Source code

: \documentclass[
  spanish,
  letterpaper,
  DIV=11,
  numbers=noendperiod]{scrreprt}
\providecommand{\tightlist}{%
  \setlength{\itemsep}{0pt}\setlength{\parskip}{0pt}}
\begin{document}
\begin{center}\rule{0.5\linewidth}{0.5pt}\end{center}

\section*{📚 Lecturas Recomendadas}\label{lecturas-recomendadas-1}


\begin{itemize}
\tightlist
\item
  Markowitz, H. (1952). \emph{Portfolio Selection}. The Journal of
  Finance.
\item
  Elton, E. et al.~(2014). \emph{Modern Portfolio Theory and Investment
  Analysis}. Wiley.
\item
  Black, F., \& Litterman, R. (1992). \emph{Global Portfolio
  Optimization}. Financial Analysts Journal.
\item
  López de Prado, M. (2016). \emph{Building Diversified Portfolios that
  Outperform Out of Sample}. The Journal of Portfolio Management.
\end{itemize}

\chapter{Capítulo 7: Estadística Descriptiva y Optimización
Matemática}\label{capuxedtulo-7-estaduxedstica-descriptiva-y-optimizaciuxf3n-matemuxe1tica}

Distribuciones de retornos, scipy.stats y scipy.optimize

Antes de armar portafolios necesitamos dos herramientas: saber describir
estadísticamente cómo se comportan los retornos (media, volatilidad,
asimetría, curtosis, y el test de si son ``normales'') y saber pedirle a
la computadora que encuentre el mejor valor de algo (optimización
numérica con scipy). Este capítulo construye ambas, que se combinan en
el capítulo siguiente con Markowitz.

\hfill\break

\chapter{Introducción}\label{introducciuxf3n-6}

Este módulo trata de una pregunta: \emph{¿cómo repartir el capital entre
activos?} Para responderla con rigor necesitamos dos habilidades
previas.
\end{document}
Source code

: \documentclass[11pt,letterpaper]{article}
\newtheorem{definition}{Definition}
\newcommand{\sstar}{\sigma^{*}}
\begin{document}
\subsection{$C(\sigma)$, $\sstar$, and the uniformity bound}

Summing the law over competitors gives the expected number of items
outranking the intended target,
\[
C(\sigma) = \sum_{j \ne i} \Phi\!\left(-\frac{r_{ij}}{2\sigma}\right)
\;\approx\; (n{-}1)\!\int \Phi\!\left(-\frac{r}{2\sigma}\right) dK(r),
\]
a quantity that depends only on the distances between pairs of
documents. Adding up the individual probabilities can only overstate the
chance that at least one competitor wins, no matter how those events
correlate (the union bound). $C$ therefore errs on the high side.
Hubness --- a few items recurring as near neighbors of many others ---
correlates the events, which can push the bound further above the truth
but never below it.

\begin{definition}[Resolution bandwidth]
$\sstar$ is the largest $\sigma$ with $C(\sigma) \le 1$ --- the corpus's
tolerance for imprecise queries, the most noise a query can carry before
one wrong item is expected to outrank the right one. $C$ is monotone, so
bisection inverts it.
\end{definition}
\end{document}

**Problem requirements**
Every entry above should be transcribed exactly and in full.

**Reply to the exercise**
Source code

: \documentclass[
  spanish,
  letterpaper,
  DIV=11,
  numbers=noendperiod]{scrreprt}
\providecommand{\tightlist}{%
  \setlength{\itemsep}{0pt}\setlength{\parskip}{0pt}}
\begin{document}
\begin{center}\rule{0.5\linewidth}{0.5pt}\end{center}

\section*{📚 Lecturas Recomendadas}\label{lecturas-recomendadas-1}


\begin{itemize}
\tightlist
\item
  Markowitz, H. (1952). \emph{Portfolio Selection}. The Journal of
  Finance.
\item
  Elton, E. et al.~(2014). \emph{Modern Portfolio Theory and Investment
  Analysis}. Wiley.
\item
  Black, F., \& Litterman, R. (1992). \emph{Global Portfolio
  Optimization}. Financial Analysts Journal.
\item
  López de Prado, M. (2016). \emph{Building Diversified Portfolios that
  Outperform Out of Sample}. The Journal of Portfolio Management.
\end{itemize}

\chapter{Capítulo 7: Estadística Descriptiva y Optimización
Matemática}\label{capuxedtulo-7-estaduxedstica-descriptiva-y-optimizaciuxf3n-matemuxe1tica}

Distribuciones de retornos, scipy.stats y scipy.optimize

Antes de armar portafolios necesitamos dos herramientas: saber describir
estadísticamente cómo se comportan los retornos (media, volatilidad,
asimetría, curtosis, y el test de si son ``normales'') y saber pedirle a
la computadora que encuentre el mejor valor de algo (optimización
numérica con scipy). Este capítulo construye ambas, que se combinan en
el capítulo siguiente con Markowitz.

\hfill\break

\chapter{Introducción}\label{introducciuxf3n-6}

Este módulo trata de una pregunta: \emph{¿cómo repartir el capital entre
activos?} Para responderla con rigor necesitamos dos habilidades
previas.
\end{document}
Source code

: \documentclass[11pt,letterpaper]{article}
\newtheorem{definition}{Definition}
\newcommand{\sstar}{\sigma^{*}}
\begin{document}
\subsection{$C(\sigma)$, $\sstar$, and the uniformity bound}

Summing the law over competitors gives the expected number of items
outranking the intended target,
\[
C(\sigma) = \sum_{j \ne i} \Phi\!\left(-\frac{r_{ij}}{2\sigma}\right)
\;\approx\; (n{-}1)\!\int \Phi\!\left(-\frac{r}{2\sigma}\right) dK(r),
\]
a quantity that depends only on the distances between pairs of
documents. Adding up the individual probabilities can only overstate the
chance that at least one competitor wins, no matter how those events
correlate (the union bound). $C$ therefore errs on the high side.
Hubness --- a few items recurring as near neighbors of many others ---
correlates the events, which can push the bound further above the truth
but never below it.

\begin{definition}[Resolution bandwidth]
$\sstar$ is the largest $\sigma$ with $C(\sigma) \le 1$ --- the corpus's
tolerance for imprecise queries, the most noise a query can carry before
one wrong item is expected to outrank the right one. $C$ is monotone, so
bisection inverts it.
\end{definition}
\end{document}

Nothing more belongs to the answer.